▶ _THE PROBLEM_: If a line in the data below contains "frame", copy it.
====== DATA EXCERPTS
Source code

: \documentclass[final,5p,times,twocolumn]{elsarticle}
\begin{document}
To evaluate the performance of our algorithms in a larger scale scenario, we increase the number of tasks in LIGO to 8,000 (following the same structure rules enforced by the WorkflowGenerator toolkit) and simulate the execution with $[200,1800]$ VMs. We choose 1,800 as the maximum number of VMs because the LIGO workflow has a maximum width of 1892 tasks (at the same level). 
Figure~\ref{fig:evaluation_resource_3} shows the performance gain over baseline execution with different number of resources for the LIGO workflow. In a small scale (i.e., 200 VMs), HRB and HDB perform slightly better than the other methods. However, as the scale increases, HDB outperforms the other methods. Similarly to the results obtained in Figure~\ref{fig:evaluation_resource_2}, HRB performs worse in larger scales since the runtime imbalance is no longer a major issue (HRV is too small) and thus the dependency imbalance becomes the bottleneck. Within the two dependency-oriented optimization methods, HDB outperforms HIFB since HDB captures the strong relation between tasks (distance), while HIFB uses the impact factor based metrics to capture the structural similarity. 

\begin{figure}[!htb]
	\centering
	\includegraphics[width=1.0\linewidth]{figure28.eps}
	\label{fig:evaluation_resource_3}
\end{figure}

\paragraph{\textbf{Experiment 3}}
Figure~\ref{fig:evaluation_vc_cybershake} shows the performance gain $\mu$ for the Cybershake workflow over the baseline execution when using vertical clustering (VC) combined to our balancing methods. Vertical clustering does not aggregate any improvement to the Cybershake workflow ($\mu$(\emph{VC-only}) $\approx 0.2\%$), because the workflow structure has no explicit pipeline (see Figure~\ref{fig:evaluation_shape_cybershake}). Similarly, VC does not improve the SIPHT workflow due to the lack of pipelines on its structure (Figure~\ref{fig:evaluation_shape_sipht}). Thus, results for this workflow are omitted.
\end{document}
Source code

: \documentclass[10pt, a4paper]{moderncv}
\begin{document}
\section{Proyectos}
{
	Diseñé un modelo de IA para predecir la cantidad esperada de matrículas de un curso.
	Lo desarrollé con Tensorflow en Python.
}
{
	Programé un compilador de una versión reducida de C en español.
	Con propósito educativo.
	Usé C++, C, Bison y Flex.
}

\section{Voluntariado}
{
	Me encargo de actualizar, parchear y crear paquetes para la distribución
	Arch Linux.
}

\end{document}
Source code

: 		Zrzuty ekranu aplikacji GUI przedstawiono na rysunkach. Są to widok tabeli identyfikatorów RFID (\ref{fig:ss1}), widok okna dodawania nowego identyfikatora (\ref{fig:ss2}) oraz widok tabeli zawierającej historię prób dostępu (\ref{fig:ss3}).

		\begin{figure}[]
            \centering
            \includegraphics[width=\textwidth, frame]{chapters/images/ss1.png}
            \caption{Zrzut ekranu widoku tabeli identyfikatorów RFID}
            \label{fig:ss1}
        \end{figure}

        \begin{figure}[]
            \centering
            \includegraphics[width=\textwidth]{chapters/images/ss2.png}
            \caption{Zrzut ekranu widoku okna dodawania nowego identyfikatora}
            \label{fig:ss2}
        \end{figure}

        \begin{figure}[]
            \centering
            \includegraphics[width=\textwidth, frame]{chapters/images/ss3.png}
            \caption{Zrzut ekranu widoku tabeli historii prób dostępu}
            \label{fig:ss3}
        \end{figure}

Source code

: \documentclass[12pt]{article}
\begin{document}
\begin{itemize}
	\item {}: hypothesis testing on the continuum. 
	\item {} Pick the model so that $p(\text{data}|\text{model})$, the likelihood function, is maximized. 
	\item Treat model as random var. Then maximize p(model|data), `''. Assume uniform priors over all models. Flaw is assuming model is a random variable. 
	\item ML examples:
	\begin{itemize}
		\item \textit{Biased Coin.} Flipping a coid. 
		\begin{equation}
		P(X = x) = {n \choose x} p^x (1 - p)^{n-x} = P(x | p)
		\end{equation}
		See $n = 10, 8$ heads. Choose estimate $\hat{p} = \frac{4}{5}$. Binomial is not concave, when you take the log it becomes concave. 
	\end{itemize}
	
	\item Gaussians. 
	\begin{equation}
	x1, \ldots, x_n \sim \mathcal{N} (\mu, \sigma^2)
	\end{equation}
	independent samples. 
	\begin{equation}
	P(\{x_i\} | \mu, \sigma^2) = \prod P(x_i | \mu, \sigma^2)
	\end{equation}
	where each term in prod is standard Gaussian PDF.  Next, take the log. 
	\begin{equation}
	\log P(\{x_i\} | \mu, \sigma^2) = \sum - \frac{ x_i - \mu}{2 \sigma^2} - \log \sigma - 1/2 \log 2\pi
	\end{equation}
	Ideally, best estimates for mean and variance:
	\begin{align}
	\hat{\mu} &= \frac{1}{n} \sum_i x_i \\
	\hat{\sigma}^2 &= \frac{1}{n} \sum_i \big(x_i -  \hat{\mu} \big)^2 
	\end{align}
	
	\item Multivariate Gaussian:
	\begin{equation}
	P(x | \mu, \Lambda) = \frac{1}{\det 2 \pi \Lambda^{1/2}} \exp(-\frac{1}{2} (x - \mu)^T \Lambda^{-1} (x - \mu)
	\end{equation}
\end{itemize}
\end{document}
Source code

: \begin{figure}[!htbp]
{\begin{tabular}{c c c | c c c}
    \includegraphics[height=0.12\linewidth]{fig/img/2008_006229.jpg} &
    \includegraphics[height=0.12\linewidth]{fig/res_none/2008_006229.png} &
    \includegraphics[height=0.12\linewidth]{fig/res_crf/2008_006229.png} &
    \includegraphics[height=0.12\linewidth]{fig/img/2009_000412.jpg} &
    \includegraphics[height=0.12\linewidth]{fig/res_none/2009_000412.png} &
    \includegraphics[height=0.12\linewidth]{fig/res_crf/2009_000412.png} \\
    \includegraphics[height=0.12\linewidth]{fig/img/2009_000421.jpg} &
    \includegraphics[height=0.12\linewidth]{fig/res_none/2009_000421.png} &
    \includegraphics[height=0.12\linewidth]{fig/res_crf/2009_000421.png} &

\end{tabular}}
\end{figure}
============
▶ _OUTPUT BELOW_:
            \includegraphics[width=\textwidth, frame]{chapters/images/ss1.png}
            \includegraphics[width=\textwidth, frame]{chapters/images/ss3.png}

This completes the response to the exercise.